Ambroise ne répondit pas immédiatement. Puis lentement :

- Il y a eu des bruits. La nuit. Près de l'étang.

- Quel genre de bruits ?

- Des voix. Plusieurs personnes. Qui parlaient bas. Je suis sorti voir, mais quand je suis arrivé, il n'y avait plus personne.

- Quand était-ce ?

- Il y a deux semaines. Peut-être trois.

Lucien nota mentalement l'information. Cela correspondait à peu près à l'estimation de Moreau sur le temps que le corps avait passé dans l'eau.

- Vous avez reconnu des voix ?

Ambroise hésita. Puis secoua la tête.

- Non. Elles étaient trop lointaines.

Lucien n'était pas convaincu. Le ton d'Ambroise suggérait qu'il en disait moins qu'il n'en savait. Mais il ne servait à rien de le brusquer. Pas maintenant.

- Très bien. Passez au poste demain matin. On prendra votre déposition complète.

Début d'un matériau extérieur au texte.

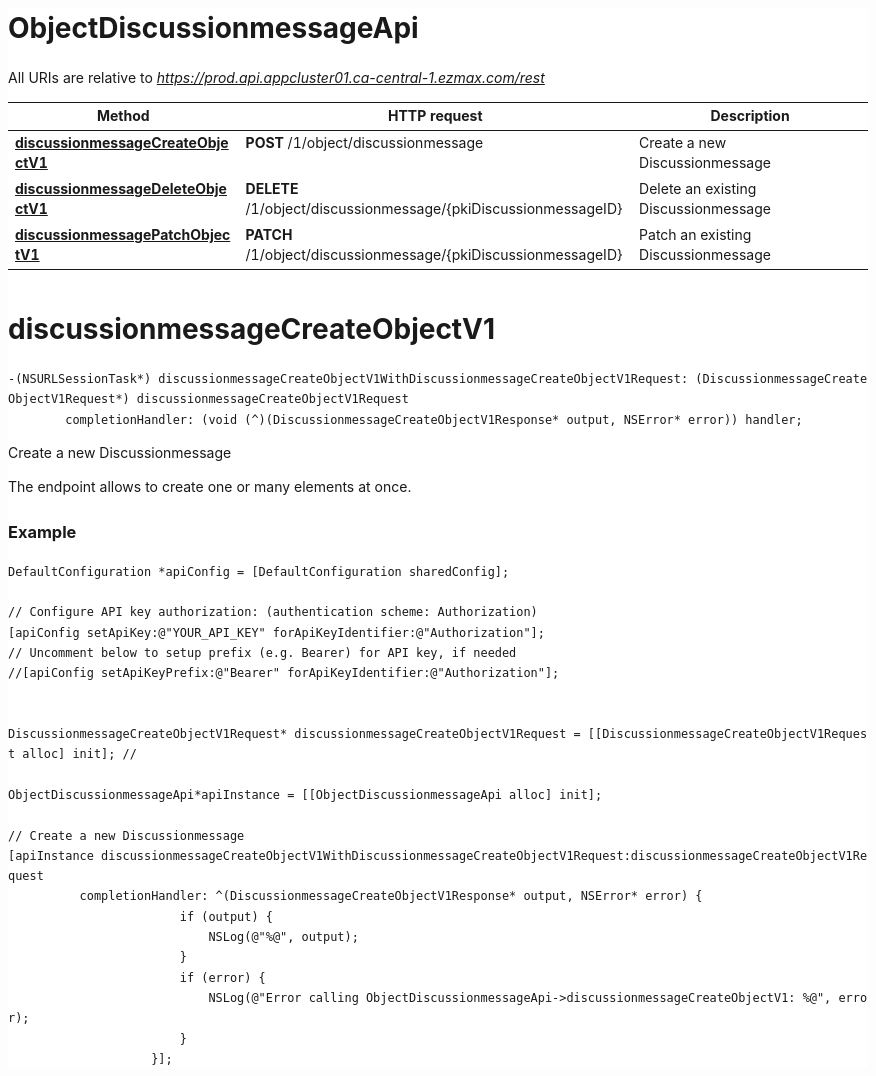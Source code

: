 # ObjectDiscussionmessageApi

All URIs are relative to *https://prod.api.appcluster01.ca-central-1.ezmax.com/rest*

Method | HTTP request | Description
------------- | ------------- | -------------
[**discussionmessageCreateObjectV1**](ObjectDiscussionmessageApi.md#discussionmessagecreateobjectv1) | **POST** /1/object/discussionmessage | Create a new Discussionmessage
[**discussionmessageDeleteObjectV1**](ObjectDiscussionmessageApi.md#discussionmessagedeleteobjectv1) | **DELETE** /1/object/discussionmessage/{pkiDiscussionmessageID} | Delete an existing Discussionmessage
[**discussionmessagePatchObjectV1**](ObjectDiscussionmessageApi.md#discussionmessagepatchobjectv1) | **PATCH** /1/object/discussionmessage/{pkiDiscussionmessageID} | Patch an existing Discussionmessage


# **discussionmessageCreateObjectV1**
```objc
-(NSURLSessionTask*) discussionmessageCreateObjectV1WithDiscussionmessageCreateObjectV1Request: (DiscussionmessageCreateObjectV1Request*) discussionmessageCreateObjectV1Request
        completionHandler: (void (^)(DiscussionmessageCreateObjectV1Response* output, NSError* error)) handler;
```

Create a new Discussionmessage

The endpoint allows to create one or many elements at once.

### Example
```objc
DefaultConfiguration *apiConfig = [DefaultConfiguration sharedConfig];

// Configure API key authorization: (authentication scheme: Authorization)
[apiConfig setApiKey:@"YOUR_API_KEY" forApiKeyIdentifier:@"Authorization"];
// Uncomment below to setup prefix (e.g. Bearer) for API key, if needed
//[apiConfig setApiKeyPrefix:@"Bearer" forApiKeyIdentifier:@"Authorization"];


DiscussionmessageCreateObjectV1Request* discussionmessageCreateObjectV1Request = [[DiscussionmessageCreateObjectV1Request alloc] init]; // 

ObjectDiscussionmessageApi*apiInstance = [[ObjectDiscussionmessageApi alloc] init];

// Create a new Discussionmessage
[apiInstance discussionmessageCreateObjectV1WithDiscussionmessageCreateObjectV1Request:discussionmessageCreateObjectV1Request
          completionHandler: ^(DiscussionmessageCreateObjectV1Response* output, NSError* error) {
                        if (output) {
                            NSLog(@"%@", output);
                        }
                        if (error) {
                            NSLog(@"Error calling ObjectDiscussionmessageApi->discussionmessageCreateObjectV1: %@", error);
                        }
                    }];
```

Ambroise acquiesça et s'éloigna vers son vélo appuyé contre un arbre. Lucien le regarda partir, les sourcils froncés.

Moreau s'approcha.

- Vous pensez qu'il sait quelque chose ?

- Peut-être. Ou peut-être qu'il a juste peur.

- Peur de quoi ?

Lucien plissa les yeux, chercha ses clés dans sa poche.

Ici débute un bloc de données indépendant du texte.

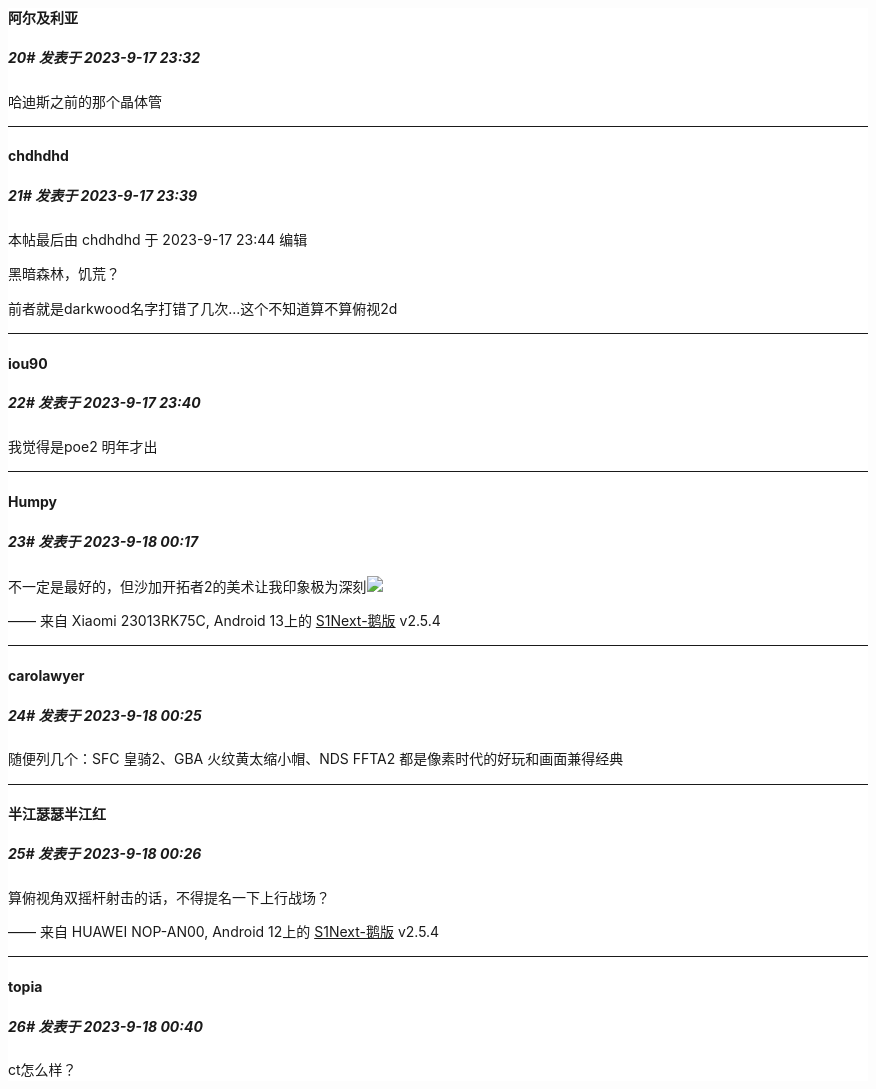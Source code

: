 ####  阿尔及利亚  
##### 20#       发表于 2023-9-17 23:32

哈迪斯之前的那个晶体管

*****

####  chdhdhd  
##### 21#       发表于 2023-9-17 23:39

 本帖最后由 chdhdhd 于 2023-9-17 23:44 编辑 

黑暗森林，饥荒？

前者就是darkwood名字打错了几次...这个不知道算不算俯视2d

*****

####  iou90  
##### 22#       发表于 2023-9-17 23:40

我觉得是poe2 明年才出

*****

####  Humpy  
##### 23#       发表于 2023-9-18 00:17

不一定是最好的，但沙加开拓者2的美术让我印象极为深刻<img src="https://p.sda1.dev/13/4c90507a848a3f1e49e49214c547a2fe/16215651-saga-frontier-2-playstation-in-a-bar.png" referrerpolicy="no-referrer">

—— 来自 Xiaomi 23013RK75C, Android 13上的 [S1Next-鹅版](https://github.com/ykrank/S1-Next/releases) v2.5.4

*****

####  carolawyer  
##### 24#       发表于 2023-9-18 00:25

随便列几个：SFC 皇骑2、GBA 火纹黄太缩小帽、NDS FFTA2 都是像素时代的好玩和画面兼得经典

*****

####  半江瑟瑟半江红  
##### 25#       发表于 2023-9-18 00:26

算俯视角双摇杆射击的话，不得提名一下上行战场？

—— 来自 HUAWEI NOP-AN00, Android 12上的 [S1Next-鹅版](https://github.com/ykrank/S1-Next/releases) v2.5.4

*****

####  topia  
##### 26#       发表于 2023-9-18 00:40

ct怎么样？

- C'est exactement ce que je compte découvrir.

Il remonta dans sa voiture, mit le contact. Deux corps. Pas d'identité. Pas de mobile apparent. Pas de témoins. C'était le genre d'affaire qui pouvait détruire une carrière. Ou la faire.

Lucien Beaumont avait passé quinze ans dans la gendarmerie. Il avait résolu des vols, des agressions, des affaires de mœurs. Mais rien de cette ampleur. Rien d'aussi sombre.

Il se sentait à la fois excité et terrifié.

En roulant vers le village, il ne put s'empêcher de penser à Alice Moignon. Elle était forcément déjà au courant. Les nouvelles voyageaient vite dans les petits villages. D'ici ce soir, elle aurait écrit un nouvel article. Probablement cinglant. Probablement accusateur.

L'enquête piétine. Deux corps. Aucune piste.

Lucien serra les mâchoires. Cette femme allait lui causer des problèmes. Il le sentait.

Mais pour l'instant, il avait du travail. Beaucoup de travail.

Il accéléra, le moteur de la Peugeot ronronnant dans la chaleur de l'après-midi.

Quelque part dans ce village paisible, un tueur se cachait.

Et Lucien Beaumont allait le trouver.

Même si ça devait être la dernière chose qu'il ferait.